Précisions sur la PEB à Bruxelles

À Bruxelles, l’agent immobilier ou le propriétaire qui commercialise son bien doit remettre gratuitement à tout candidat acquéreur ou locataire  une copie du  certificat PEB sur simple demande (art. 25 de l’ordonnance du 7 juin 2007).

Il doit communiquer la classe énergétique (par exemple C +) et le niveau d’émissions de CO2  (par exemple 26 kg CO2/m²/an) dans toute publicité.

Ces informations doivent apparaître de manière claire et compréhensible (art. 6 de l’arrêté du Gouvernement du 17 février 2011 pour le résidentiel et art. 5 de l’arrêté du Gouvernement du 17 février 2011 pour le tertiaire).

Pour l’IBGE, le terme « publicité » recouvre toute annonce, champ Internet ou encart papier, affiche, vitrine d’agence immobilière, etc. Cette interprétation est excessive.

L’affiche est un appel à manifestation d’intérêt et ne fait que démarrer, dès le premier contact en vue d’envisager la transaction, la phase d’information précontractuelle.

L’information doit être disponible avant que le candidat intéressé émette une offre ou accepte une offre et de toute façon avant qu’il ne s’engage dans une convention.

Il faut donc radicalement prohiber les dossiers de commercialisation contenant la mention « PEB en cours ».

Ceci dit, les choses doivent changer. En effet la directive 2010/31/UE du Parlement européen et du Conseil du 19 mai 2010 sur la performance énergétique des bâtiments, dispose en son article 12.4 :

« Les États membres exigent que lorsque:

  • un bâtiment possédant un certificat de performance énergétique,
  • une unité de bâtiment faisant partie d’un bâtiment possédant un certificat de performance énergétique, et
  • une unité de bâtiment possédant un certificat de performance énergétique,

sont proposés à la vente ou à la location, l’indicateur de performance énergétique du certificat de performance énergétique du bâtiment ou de l’unité de bâtiment,  selon le cas, figure dans les publicités paraissant dans les médias commerciaux. »

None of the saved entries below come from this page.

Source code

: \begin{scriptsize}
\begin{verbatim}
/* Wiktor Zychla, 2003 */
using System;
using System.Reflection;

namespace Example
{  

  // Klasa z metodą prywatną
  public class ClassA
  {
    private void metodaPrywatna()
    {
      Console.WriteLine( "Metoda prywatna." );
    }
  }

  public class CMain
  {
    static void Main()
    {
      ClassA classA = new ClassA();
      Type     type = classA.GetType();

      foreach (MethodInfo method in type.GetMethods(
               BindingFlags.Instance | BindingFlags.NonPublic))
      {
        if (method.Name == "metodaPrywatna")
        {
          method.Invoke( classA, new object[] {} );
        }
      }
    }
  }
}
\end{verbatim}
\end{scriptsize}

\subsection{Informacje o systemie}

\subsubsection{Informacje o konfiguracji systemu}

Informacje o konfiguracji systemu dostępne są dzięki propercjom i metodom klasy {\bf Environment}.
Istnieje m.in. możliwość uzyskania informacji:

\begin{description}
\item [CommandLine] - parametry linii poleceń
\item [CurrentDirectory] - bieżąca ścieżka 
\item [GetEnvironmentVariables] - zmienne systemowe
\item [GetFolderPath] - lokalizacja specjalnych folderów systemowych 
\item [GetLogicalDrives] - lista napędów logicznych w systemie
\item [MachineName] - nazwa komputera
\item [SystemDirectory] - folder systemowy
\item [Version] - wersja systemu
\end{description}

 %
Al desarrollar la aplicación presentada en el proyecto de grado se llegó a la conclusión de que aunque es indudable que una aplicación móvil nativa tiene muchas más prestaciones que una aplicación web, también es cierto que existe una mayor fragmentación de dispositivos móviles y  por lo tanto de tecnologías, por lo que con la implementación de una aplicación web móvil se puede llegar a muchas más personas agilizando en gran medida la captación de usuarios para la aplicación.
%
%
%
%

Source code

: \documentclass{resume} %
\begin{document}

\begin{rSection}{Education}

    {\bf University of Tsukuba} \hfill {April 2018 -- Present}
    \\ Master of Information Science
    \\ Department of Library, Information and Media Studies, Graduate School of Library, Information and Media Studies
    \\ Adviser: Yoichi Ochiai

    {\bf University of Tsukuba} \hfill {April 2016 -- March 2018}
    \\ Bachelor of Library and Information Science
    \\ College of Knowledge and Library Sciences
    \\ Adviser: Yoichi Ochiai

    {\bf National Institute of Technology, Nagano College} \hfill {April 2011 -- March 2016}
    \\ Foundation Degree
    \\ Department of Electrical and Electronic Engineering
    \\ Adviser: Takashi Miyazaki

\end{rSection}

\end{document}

Cette formulation vise donc déjà le stade de l’annonce et impose de modifier les sites internet.

Cette directive devait être transposée pour le 9 juillet 2012 avec entrée en vigueur le 9 janvier 2013. Cela n’a pas encore été fait mais autant l’anticiper.

Enfin, Bruxelles-Environnement a récemment fait savoir que l’obligation d’établir un certificat de PEB pour les unités tertiaires en Région de Bruxelles-Capitale est reportée au 1er  janvier 2016.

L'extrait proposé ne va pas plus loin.